Directions: When a line below holds the string "generation", show that line.

—————

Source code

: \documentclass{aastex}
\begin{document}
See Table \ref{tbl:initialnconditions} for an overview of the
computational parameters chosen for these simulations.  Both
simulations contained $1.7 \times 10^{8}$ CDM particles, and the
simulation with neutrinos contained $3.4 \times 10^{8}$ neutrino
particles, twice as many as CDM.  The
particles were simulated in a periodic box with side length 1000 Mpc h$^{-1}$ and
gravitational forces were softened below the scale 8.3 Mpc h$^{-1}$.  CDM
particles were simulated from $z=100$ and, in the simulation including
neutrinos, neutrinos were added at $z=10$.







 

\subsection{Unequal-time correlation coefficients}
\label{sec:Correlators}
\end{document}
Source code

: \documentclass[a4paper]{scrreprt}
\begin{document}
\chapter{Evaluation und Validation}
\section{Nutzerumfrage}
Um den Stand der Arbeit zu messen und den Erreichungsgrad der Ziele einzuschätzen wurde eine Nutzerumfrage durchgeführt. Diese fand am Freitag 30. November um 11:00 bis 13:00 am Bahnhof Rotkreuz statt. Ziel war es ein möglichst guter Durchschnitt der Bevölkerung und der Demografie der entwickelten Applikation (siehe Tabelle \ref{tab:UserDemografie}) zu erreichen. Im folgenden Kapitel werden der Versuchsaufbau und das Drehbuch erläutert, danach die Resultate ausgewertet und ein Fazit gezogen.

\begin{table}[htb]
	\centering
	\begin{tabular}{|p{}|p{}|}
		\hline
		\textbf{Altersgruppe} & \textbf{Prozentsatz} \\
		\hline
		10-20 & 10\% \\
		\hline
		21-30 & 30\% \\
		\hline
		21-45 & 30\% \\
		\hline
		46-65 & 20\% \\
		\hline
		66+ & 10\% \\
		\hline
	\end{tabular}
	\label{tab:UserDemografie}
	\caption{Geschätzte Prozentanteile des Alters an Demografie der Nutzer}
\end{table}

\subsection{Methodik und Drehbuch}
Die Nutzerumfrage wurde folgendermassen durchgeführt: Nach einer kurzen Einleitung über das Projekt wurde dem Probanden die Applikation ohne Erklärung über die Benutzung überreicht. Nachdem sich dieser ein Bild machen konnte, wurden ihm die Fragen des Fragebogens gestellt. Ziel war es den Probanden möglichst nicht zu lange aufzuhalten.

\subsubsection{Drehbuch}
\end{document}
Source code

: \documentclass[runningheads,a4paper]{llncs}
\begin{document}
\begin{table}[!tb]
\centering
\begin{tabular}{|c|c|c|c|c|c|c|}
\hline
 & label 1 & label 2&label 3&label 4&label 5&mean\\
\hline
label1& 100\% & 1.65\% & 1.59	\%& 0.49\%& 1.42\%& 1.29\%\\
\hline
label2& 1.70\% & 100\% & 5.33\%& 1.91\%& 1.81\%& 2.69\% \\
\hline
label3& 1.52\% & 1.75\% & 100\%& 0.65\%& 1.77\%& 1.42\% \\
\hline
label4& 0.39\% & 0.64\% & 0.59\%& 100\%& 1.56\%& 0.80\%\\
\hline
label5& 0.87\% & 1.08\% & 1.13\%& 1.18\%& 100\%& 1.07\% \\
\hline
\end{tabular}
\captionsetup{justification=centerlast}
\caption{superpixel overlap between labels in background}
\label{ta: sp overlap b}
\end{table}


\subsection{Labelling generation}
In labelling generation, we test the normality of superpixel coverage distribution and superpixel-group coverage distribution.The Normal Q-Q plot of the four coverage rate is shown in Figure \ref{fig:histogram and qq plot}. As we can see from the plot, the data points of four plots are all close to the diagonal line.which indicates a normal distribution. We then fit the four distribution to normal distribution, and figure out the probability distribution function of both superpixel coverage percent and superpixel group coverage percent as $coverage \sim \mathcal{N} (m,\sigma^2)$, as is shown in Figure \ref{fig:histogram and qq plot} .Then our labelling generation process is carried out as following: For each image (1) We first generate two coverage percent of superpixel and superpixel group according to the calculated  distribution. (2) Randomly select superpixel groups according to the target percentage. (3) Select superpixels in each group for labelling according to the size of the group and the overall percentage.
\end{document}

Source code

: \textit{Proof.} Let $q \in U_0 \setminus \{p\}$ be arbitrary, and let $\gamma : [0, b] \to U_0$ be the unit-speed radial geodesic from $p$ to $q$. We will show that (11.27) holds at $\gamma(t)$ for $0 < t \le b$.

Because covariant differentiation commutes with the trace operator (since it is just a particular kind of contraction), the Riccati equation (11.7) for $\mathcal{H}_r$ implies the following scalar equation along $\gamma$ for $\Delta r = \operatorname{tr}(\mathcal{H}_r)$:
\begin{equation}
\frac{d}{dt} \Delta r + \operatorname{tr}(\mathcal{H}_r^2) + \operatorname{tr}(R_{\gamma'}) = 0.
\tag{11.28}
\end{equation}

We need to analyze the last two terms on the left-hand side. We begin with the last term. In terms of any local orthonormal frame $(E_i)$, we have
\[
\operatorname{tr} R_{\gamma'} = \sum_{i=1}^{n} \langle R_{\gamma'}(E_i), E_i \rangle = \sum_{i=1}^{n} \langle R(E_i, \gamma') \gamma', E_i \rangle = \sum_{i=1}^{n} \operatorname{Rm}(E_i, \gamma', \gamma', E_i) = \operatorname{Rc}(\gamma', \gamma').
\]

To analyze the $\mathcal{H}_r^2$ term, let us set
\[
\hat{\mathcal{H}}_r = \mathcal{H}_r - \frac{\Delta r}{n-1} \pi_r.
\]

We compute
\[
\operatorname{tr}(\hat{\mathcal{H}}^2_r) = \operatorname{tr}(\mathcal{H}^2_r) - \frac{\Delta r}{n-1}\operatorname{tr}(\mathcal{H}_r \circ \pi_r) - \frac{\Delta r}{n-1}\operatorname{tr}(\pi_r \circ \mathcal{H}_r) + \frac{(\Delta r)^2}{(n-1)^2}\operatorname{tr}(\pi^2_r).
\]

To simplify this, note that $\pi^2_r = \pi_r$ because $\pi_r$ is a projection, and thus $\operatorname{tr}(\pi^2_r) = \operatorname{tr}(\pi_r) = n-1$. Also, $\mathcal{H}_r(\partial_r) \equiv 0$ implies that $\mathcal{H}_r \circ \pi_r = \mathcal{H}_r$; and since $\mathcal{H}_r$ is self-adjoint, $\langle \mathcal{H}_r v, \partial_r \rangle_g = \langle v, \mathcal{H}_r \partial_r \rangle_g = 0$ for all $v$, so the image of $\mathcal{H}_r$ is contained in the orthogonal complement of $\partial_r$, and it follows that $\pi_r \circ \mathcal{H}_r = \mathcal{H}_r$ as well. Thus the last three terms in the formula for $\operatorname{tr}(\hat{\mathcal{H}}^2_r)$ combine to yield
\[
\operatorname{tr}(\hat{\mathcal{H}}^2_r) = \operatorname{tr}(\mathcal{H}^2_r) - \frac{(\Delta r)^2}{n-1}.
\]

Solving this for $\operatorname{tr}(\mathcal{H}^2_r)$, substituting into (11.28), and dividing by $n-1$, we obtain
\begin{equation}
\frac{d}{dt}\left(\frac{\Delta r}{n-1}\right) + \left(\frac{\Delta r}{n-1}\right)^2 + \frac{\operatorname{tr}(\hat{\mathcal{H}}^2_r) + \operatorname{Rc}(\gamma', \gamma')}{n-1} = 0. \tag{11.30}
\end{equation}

—————

Result of this task:
\subsection{Labelling generation}
In labelling generation, we test the normality of superpixel coverage distribution and superpixel-group coverage distribution.The Normal Q-Q plot of the four coverage rate is shown in Figure \ref{fig:histogram and qq plot}. As we can see from the plot, the data points of four plots are all close to the diagonal line.which indicates a normal distribution. We then fit the four distribution to normal distribution, and figure out the probability distribution function of both superpixel coverage percent and superpixel group coverage percent as $coverage \sim \mathcal{N} (m,\sigma^2)$, as is shown in Figure \ref{fig:histogram and qq plot} .Then our labelling generation process is carried out as following: For each image (1) We first generate two coverage percent of superpixel and superpixel group according to the calculated  distribution. (2) Randomly select superpixel groups according to the target percentage. (3) Select superpixels in each group for labelling according to the size of the group and the overall percentage.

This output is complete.